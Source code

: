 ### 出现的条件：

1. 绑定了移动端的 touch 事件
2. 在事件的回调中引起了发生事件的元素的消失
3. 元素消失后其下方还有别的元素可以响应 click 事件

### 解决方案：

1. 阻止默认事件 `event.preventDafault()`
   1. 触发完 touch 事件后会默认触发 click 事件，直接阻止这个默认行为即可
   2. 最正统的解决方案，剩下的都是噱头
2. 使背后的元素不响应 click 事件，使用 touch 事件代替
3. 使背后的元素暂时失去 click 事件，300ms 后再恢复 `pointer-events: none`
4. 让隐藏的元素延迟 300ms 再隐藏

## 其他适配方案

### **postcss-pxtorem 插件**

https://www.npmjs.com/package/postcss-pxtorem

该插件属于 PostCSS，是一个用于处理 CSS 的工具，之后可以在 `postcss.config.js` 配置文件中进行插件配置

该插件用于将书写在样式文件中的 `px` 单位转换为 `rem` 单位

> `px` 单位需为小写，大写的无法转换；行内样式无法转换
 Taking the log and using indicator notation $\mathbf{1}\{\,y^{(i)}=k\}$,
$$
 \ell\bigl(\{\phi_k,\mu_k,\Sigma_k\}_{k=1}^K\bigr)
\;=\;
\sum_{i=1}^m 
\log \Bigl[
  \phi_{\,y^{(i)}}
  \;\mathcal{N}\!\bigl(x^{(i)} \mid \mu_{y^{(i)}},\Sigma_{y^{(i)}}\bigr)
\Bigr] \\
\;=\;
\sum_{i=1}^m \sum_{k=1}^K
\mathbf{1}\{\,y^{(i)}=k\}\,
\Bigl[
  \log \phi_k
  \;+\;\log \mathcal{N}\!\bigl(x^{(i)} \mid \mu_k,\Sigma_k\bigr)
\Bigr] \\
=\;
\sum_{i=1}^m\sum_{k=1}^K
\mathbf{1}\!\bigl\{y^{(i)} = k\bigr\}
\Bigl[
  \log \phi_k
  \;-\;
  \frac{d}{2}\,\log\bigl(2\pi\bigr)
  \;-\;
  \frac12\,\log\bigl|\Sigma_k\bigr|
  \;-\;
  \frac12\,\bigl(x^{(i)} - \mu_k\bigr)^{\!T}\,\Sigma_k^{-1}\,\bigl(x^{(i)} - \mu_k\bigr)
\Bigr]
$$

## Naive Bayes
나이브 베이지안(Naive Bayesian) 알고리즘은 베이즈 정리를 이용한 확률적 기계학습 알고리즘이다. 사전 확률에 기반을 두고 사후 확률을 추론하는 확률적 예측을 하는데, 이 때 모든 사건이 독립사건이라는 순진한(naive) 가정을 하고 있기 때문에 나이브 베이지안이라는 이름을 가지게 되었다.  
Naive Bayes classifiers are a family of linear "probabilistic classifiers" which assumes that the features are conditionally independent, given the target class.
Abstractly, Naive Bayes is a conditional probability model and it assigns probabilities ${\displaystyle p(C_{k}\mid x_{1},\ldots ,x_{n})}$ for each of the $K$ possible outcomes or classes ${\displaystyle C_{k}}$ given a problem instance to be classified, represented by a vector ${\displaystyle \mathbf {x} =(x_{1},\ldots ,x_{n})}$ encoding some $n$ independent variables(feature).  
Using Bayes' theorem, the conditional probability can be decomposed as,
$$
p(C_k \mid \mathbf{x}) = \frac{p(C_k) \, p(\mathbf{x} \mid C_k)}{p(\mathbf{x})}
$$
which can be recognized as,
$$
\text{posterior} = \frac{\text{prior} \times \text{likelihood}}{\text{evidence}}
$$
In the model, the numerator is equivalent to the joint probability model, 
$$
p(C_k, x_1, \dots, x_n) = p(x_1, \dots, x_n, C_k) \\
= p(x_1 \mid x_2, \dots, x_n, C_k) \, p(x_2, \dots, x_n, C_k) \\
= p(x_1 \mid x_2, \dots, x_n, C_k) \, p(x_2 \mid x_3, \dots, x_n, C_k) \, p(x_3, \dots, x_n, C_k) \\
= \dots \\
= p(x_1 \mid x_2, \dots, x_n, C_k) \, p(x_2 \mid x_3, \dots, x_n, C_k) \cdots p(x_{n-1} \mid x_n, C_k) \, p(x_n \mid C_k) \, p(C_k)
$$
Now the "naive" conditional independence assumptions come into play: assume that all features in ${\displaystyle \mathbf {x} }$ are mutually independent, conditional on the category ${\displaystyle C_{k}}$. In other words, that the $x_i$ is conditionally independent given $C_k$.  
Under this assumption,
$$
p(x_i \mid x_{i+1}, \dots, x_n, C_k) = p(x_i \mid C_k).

####################

- WHAT YOU HAVE TO DO:
Exactly as written above, reproduce all of the entries.

- RESULT BELOW:
Source code

: ### 出现的条件：

1. 绑定了移动端的 touch 事件
2. 在事件的回调中引起了发生事件的元素的消失
3. 元素消失后其下方还有别的元素可以响应 click 事件

### 解决方案：

1. 阻止默认事件 `event.preventDafault()`
   1. 触发完 touch 事件后会默认触发 click 事件，直接阻止这个默认行为即可
   2. 最正统的解决方案，剩下的都是噱头
2. 使背后的元素不响应 click 事件，使用 touch 事件代替
3. 使背后的元素暂时失去 click 事件，300ms 后再恢复 `pointer-events: none`
4. 让隐藏的元素延迟 300ms 再隐藏

## 其他适配方案

### **postcss-pxtorem 插件**

https://www.npmjs.com/package/postcss-pxtorem

该插件属于 PostCSS，是一个用于处理 CSS 的工具，之后可以在 `postcss.config.js` 配置文件中进行插件配置

该插件用于将书写在样式文件中的 `px` 单位转换为 `rem` 单位

> `px` 单位需为小写，大写的无法转换；行内样式无法转换
 Taking the log and using indicator notation $\mathbf{1}\{\,y^{(i)}=k\}$,
$$
 \ell\bigl(\{\phi_k,\mu_k,\Sigma_k\}_{k=1}^K\bigr)
\;=\;
\sum_{i=1}^m 
\log \Bigl[
  \phi_{\,y^{(i)}}
  \;\mathcal{N}\!\bigl(x^{(i)} \mid \mu_{y^{(i)}},\Sigma_{y^{(i)}}\bigr)
\Bigr] \\
\;=\;
\sum_{i=1}^m \sum_{k=1}^K
\mathbf{1}\{\,y^{(i)}=k\}\,
\Bigl[
  \log \phi_k
  \;+\;\log \mathcal{N}\!\bigl(x^{(i)} \mid \mu_k,\Sigma_k\bigr)
\Bigr] \\
=\;
\sum_{i=1}^m\sum_{k=1}^K
\mathbf{1}\!\bigl\{y^{(i)} = k\bigr\}
\Bigl[
  \log \phi_k
  \;-\;
  \frac{d}{2}\,\log\bigl(2\pi\bigr)
  \;-\;
  \frac12\,\log\bigl|\Sigma_k\bigr|
  \;-\;
  \frac12\,\bigl(x^{(i)} - \mu_k\bigr)^{\!T}\,\Sigma_k^{-1}\,\bigl(x^{(i)} - \mu_k\bigr)
\Bigr]
$$

## Naive Bayes
나이브 베이지안(Naive Bayesian) 알고리즘은 베이즈 정리를 이용한 확률적 기계학습 알고리즘이다. 사전 확률에 기반을 두고 사후 확률을 추론하는 확률적 예측을 하는데, 이 때 모든 사건이 독립사건이라는 순진한(naive) 가정을 하고 있기 때문에 나이브 베이지안이라는 이름을 가지게 되었다.  
Naive Bayes classifiers are a family of linear "probabilistic classifiers" which assumes that the features are conditionally independent, given the target class.
Abstractly, Naive Bayes is a conditional probability model and it assigns probabilities ${\displaystyle p(C_{k}\mid x_{1},\ldots ,x_{n})}$ for each of the $K$ possible outcomes or classes ${\displaystyle C_{k}}$ given a problem instance to be classified, represented by a vector ${\displaystyle \mathbf {x} =(x_{1},\ldots ,x_{n})}$ encoding some $n$ independent variables(feature).  
Using Bayes' theorem, the conditional probability can be decomposed as,
$$
p(C_k \mid \mathbf{x}) = \frac{p(C_k) \, p(\mathbf{x} \mid C_k)}{p(\mathbf{x})}
$$
which can be recognized as,
$$
\text{posterior} = \frac{\text{prior} \times \text{likelihood}}{\text{evidence}}
$$
In the model, the numerator is equivalent to the joint probability model, 
$$
p(C_k, x_1, \dots, x_n) = p(x_1, \dots, x_n, C_k) \\
= p(x_1 \mid x_2, \dots, x_n, C_k) \, p(x_2, \dots, x_n, C_k) \\
= p(x_1 \mid x_2, \dots, x_n, C_k) \, p(x_2 \mid x_3, \dots, x_n, C_k) \, p(x_3, \dots, x_n, C_k) \\
= \dots \\
= p(x_1 \mid x_2, \dots, x_n, C_k) \, p(x_2 \mid x_3, \dots, x_n, C_k) \cdots p(x_{n-1} \mid x_n, C_k) \, p(x_n \mid C_k) \, p(C_k)
$$
Now the "naive" conditional independence assumptions come into play: assume that all features in ${\displaystyle \mathbf {x} }$ are mutually independent, conditional on the category ${\displaystyle C_{k}}$. In other words, that the $x_i$ is conditionally independent given $C_k$.  
Under this assumption,
$$
p(x_i \mid x_{i+1}, \dots, x_n, C_k) = p(x_i \mid C_k).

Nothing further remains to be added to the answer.